Note once we serialize and deserialize we lose the timezone information and keep only the offset.

Integer

We are able to store a datetime as an integer by just using the number of seconds that passed since a specific epoch (reference date). The most known epoch in computer system is known as the UNIX Epoch, which references the first second since 1970. This means that "5" representes the 5th second on the first of January of 1970.

The python standard library provides us with tools to get the current time as UNIX time and to transform between datetime objects and their int representations as UNIX time.

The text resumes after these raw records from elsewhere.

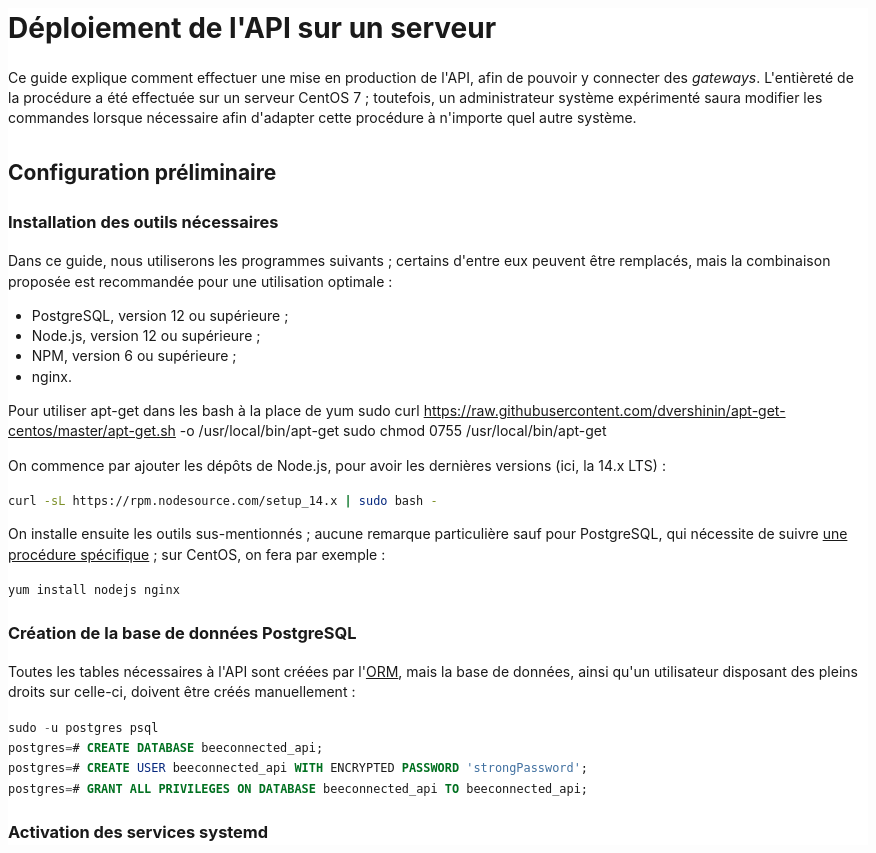 # Déploiement de l'API sur un serveur

Ce guide explique comment effectuer une mise en production de l'API, afin de pouvoir y connecter des *gateways*.
L'entièreté de la procédure a été effectuée sur un serveur CentOS 7 ; toutefois, un administrateur système expérimenté saura modifier les commandes lorsque nécessaire afin d'adapter cette procédure à n'importe quel autre système.

## Configuration préliminaire

### Installation des outils nécessaires

Dans ce guide, nous utiliserons les programmes suivants ; certains d'entre eux peuvent être remplacés, mais la combinaison proposée est recommandée pour une utilisation optimale :

- PostgreSQL, version 12 ou supérieure ;
- Node.js, version 12 ou supérieure ;
- NPM, version 6 ou supérieure ;
- nginx.

Pour utiliser apt-get dans les bash à la place de yum
sudo curl https://raw.githubusercontent.com/dvershinin/apt-get-centos/master/apt-get.sh -o /usr/local/bin/apt-get
sudo chmod 0755 /usr/local/bin/apt-get

On commence par ajouter les dépôts de Node.js, pour avoir les dernières versions (ici, la 14.x LTS) :

```bash
curl -sL https://rpm.nodesource.com/setup_14.x | sudo bash -
```

On installe ensuite les outils sus-mentionnés ; aucune remarque particulière sauf pour PostgreSQL, qui nécessite de suivre [une procédure spécifique](https://www.digitalocean.com/community/tutorials/how-to-install-and-use-postgresql-on-centos-7) ; sur CentOS, on fera par exemple :

```bash
yum install nodejs nginx
```

### Création de la base de données PostgreSQL

Toutes les tables nécessaires à l'API sont créées par l'[ORM](https://fr.wikipedia.org/wiki/Mapping_objet-relationnel), mais la base de données, ainsi qu'un utilisateur disposant des pleins droits sur celle-ci, doivent être créés manuellement :

```sql
sudo -u postgres psql
postgres=# CREATE DATABASE beeconnected_api;
postgres=# CREATE USER beeconnected_api WITH ENCRYPTED PASSWORD 'strongPassword';
postgres=# GRANT ALL PRIVILEGES ON DATABASE beeconnected_api TO beeconnected_api;
```

### Activation des services systemd
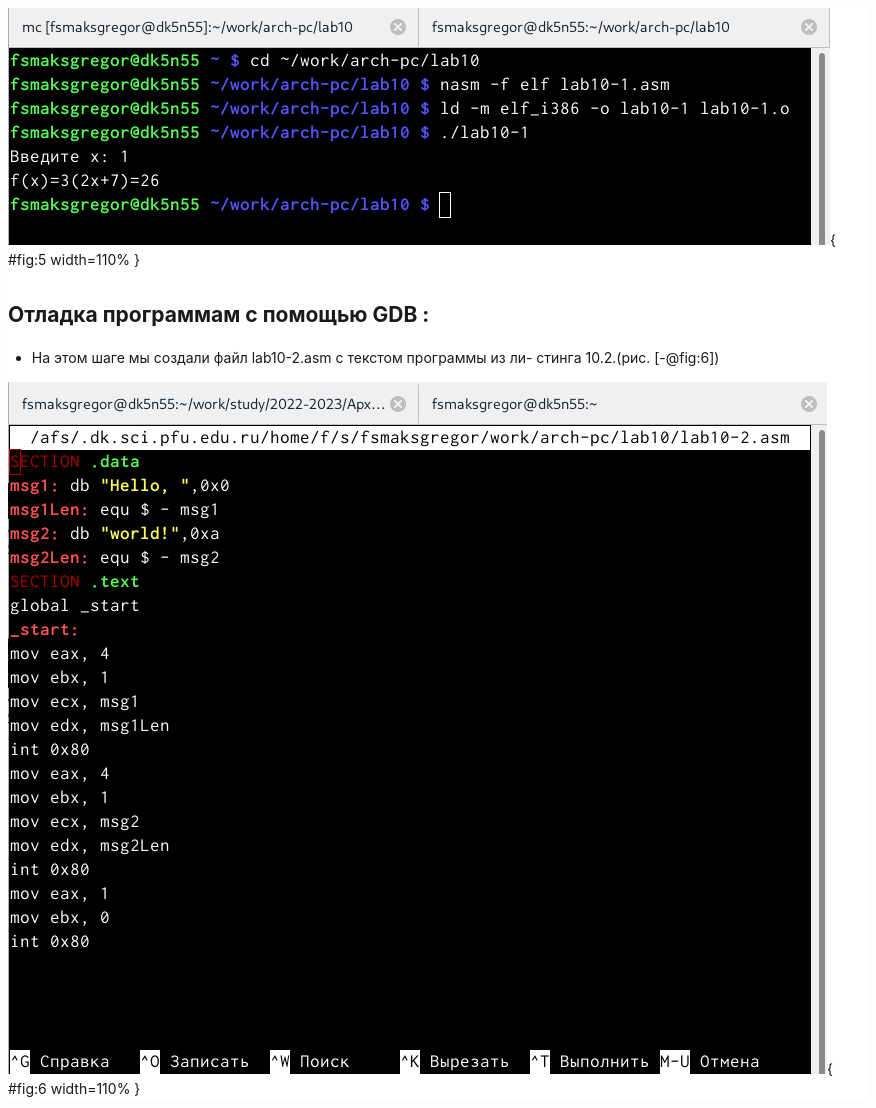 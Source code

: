 ![Ресунок](image/5.png){ #fig:5 width=110% }

## Отладка программам с помощью GDB :

- На этом шаге мы создали файл lab10-2.asm с текстом программы из ли-
стинга 10.2.(рис. [-@fig:6])

![Ресунок](image/6.png){ #fig:6 width=110% }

Getting the current time as an integer:

>>> import datetime as dt
>>> from dateutil.tz import gettz
>>> import time
>>> unix_time = time.time()

UNIX time to datetime:

>>> unix_time
1492636231.597816
>>> datetime = dt.datetime.fromtimestamp(unix_time, gettz("Europe/London"))
>>> datetime.isoformat()
'2017-04-19T22:10:31.597816+01:00'

Getting the UNIX time given a datetime:

>>> time.mktime(datetime.timetuple())
1492636231.0
>>> # or using the calendar library
>>> calendar.timegm(datetime.timetuple())

Objects

The last option is just to serialize the object itself as an object that will give special meaning at decoding time.

import datetime as dt
from dateutil.tz import gettz, tzoffset

def json_to_dt(obj):
    if obj.pop('__type__', None) != "datetime":
        return obj
    zone, offset = obj.pop("tz")
    obj["tzinfo"] = tzoffset(zone, offset)
    return dt.datetime(**obj)

def dt_to_json(obj):
    if isinstance(obj, dt.datetime):
        return {
            "__type__": "datetime",
            "year": obj.year,
            "month" : obj.month,
            "day" : obj.day,
            "hour" : obj.hour,
            "minute" : obj.minute,
            "second" : obj.second,
            "microsecond" : obj.microsecond,
            "tz": (obj.tzinfo.tzname(obj), obj.utcoffset().total_seconds())
        }
    else:
        raise TypeError("Cant serialize {}".format(obj))

Now we can encode JSON:

>>> import json
>>> now = dt.datetime.now(dt.timezone.utc)
>>> json.dumps(now, default=dt_to_json)  # From datetime
'{"__type__": "datetime", "year": 2017, "month": 4, "day": 19, "hour": 22, "minute": 32, "second": 44, "microsecond": 778735, "tz": "UTC"}'
>>> # Also works with timezones
>>> now = dt.datetime.now(gettz("Europe/London"))
>>> json.dumps(now, default=dt_to_json)
'{"__type__": "datetime", "year": 2017, "month": 4, "day": 19, "hour": 23, "minute": 33, "second": 46, "microsecond": 681533, "tz": "BST"}'

And decode it as well:

>>> input_json='{"__type__": "datetime", "year": 2017, "month": 4, "day": 19, "hour": 23, "minute": 33, "second": 46, "microsecond": 681533, "tz": "BST"}'
>>> json.loads(input_json, object_hook=json_to_dt)
datetime.datetime(2017, 4, 19, 23, 33, 46, 681533, tzinfo=tzlocal())
>>> input_json='{"__type__": "datetime", "year": 2017, "month": 4, "day": 19, "hour": 23, "minute": 33, "second": 46, "microsecond": 681533, "tz": "EST"}'
>>> json.loads(input_json, object_hook=json_to_dt)
datetime.datetime(2017, 4, 19, 23, 33, 46, 681533, tzinfo=tzfile('/usr/share/zoneinfo/EST'))
>>> json.loads(input_json, object_hook=json_to_dt).isoformat()
'2017-04-19T23:33:46.681533-05:00'

Wall times

After this the reader might be tempted to just convert all datetime objects to UTC and work only with UTC datetimes and fixed offsets. Even if this is by far the best approach for timestamps, it quickly breaks for future wall times.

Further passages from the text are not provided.